A Jewish Dealer’s Heirs Are Suing Sotheby’s, Alleging Its Provenance of a Tiepolo Work ‘Misled the Public’

The heirs of Otto Fröhlich say he sold the painting under duress during World War II. Sotheby's pleads 'human error.'

Giovanni Battista Tiepolo, St. Francis of Paola Holding a Rosary, Book, and Staff (1730s). Photo courtesy of Sotheby's.

When Sotheby’s New York offered Giovanni Battista Tiepolo’s painting St. Francis of Paola Holding a Rosary, Book, and Staff (1730s) as lot 14 at its Master Paintings auction in May 2019, the house indicated only that it was at one point owned by Galerie Wolfgang Böhler in Bensheim, Germany, and that it had previously been sold anonymously at Sotheby’s, in 2001. 

The heirs of Otto Fröhlich, a Jewish gallery owner, now claim in a lawsuit reported in the New York Times that Sotheby’s left out a great deal, saying that he, the rightful owner, left the painting in Austria only under duress when he fled the Nazis for London in 1938.

Sotheby’s, who did not name the seller and estimated the canvas to sell for as high as $100,000, said that it did not know about this part of the painting’s history.

The heirs claimed in the lawsuit that the painting was in the possession of Julius Böhler (no relation), a Munich dealer who, according to American authorities in 1946, was implicated in art looting. They said Sotheby’s “misled the public,” tracing the provenance through the wrong gallery, “perpetuating the very cycle of injustice and exploitation that began in 1938 and that the international and national restitution laws and policies were designed to prevent.”

Sotheby’s is pleading “human error.” 

The claimants even pointed out that Sotheby’s sale catalogue listed Antonio Morassi’s 1962 publication A Complete Catalogue of the Paintings of G.B. Tiepolo, which, they said, correctly identifies Munich’s Julius Böhler, the dealer implicated in Nazi looting, as having handled the painting. 

Wolfgang Böhler’s son, Florian, tells the Times in an interview that his father never handled the painting and that he had nothing to do with Julius Böhler.

Fröhlich’s heirs said that he would not have sold the painting but for fear of the Nazis, and are are petitioning the court to compel the auction house to publish the identities of the seller and the buyer, so they can file a claim for restitution.

Fröhlich moved to London in 1938, the Times points out, the very year that Nazis required Jews to register their property with the state. He moved the painting to Vienna’s Galerie Sanct Lucas for safekeeping later that year, according to the suit.

The Mondex Corporation, which is helping the heirs to trace the painting’s travels, has papers that show that Sanct Lucas’s owner, Robert Herzig, got the Nazis’ blessing in 1941 to sell the Tiepolo to cover debts he said Fröhlich owed him. The lawsuit contends that the painting was undersold, and that in any event, the sale was forced in the context of Nazi persecution, and that Fröhlich tried to recover the painting after the war. 
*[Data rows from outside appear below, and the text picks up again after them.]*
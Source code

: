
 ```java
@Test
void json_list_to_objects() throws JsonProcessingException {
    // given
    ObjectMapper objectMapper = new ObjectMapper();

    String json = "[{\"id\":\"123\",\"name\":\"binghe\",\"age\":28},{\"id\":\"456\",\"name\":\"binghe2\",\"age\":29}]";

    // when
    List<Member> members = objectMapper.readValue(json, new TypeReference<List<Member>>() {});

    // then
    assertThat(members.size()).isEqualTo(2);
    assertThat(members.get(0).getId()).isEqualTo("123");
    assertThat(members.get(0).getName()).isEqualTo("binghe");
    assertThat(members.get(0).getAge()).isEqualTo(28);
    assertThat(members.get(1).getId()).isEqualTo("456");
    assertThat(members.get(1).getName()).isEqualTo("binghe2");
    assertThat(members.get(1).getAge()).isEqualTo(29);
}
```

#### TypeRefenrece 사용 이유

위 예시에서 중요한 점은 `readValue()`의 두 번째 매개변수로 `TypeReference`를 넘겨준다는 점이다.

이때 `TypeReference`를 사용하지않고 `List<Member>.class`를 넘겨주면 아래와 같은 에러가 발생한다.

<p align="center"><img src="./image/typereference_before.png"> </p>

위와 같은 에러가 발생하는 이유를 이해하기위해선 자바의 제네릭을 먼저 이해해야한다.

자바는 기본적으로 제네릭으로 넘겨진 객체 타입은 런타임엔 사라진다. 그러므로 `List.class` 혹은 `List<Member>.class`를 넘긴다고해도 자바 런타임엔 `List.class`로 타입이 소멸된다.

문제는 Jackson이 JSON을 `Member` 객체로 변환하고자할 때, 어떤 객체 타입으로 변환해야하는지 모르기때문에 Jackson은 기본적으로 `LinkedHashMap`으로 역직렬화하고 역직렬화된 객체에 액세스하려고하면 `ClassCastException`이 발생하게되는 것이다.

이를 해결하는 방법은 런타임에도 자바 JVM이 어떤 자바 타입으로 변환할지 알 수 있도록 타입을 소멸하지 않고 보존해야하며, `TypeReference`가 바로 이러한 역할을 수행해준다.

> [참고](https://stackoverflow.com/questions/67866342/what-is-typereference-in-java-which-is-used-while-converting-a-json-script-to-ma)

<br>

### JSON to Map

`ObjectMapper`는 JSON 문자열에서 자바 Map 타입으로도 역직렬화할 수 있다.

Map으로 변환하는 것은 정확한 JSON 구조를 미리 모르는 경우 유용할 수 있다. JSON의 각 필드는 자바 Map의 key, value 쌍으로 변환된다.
Since the lawsuit was filed, the painting’s provenance has become only more complicated. 

In a statement quoted in the New York Times, the auction house said that further research indicated yet another owner. 

“Upon being contacted by the Fröhlich heirs, Sotheby’s undertook further research into the painting, unearthing in the process new information regarding the history of ownership of the painting following the Anschluss,” said Sotheby’s in a statement sent to Artnet News. “While it is clear that the Fröhlich family owned the painting from 1941 onwards, Sotheby’s research points to a previous owner, themselves a subject of Nazi persecution, the heirs of whom may also have grounds to make a possible claim. While Sotheby’s remains committed to reaching a just and amicable solution in the restitution of this work to its rightful heirs, additional research and evidence is needed to ascertain who the correct claimant should be in this instance, with current evidence supporting a possible claim by the heirs of Adele Fischel.”

Fischel was, per the Times, deported from Austria and killed at the Theresienstadt camp. 

The Fröhlich heirs claimed that that was a good-faith sale.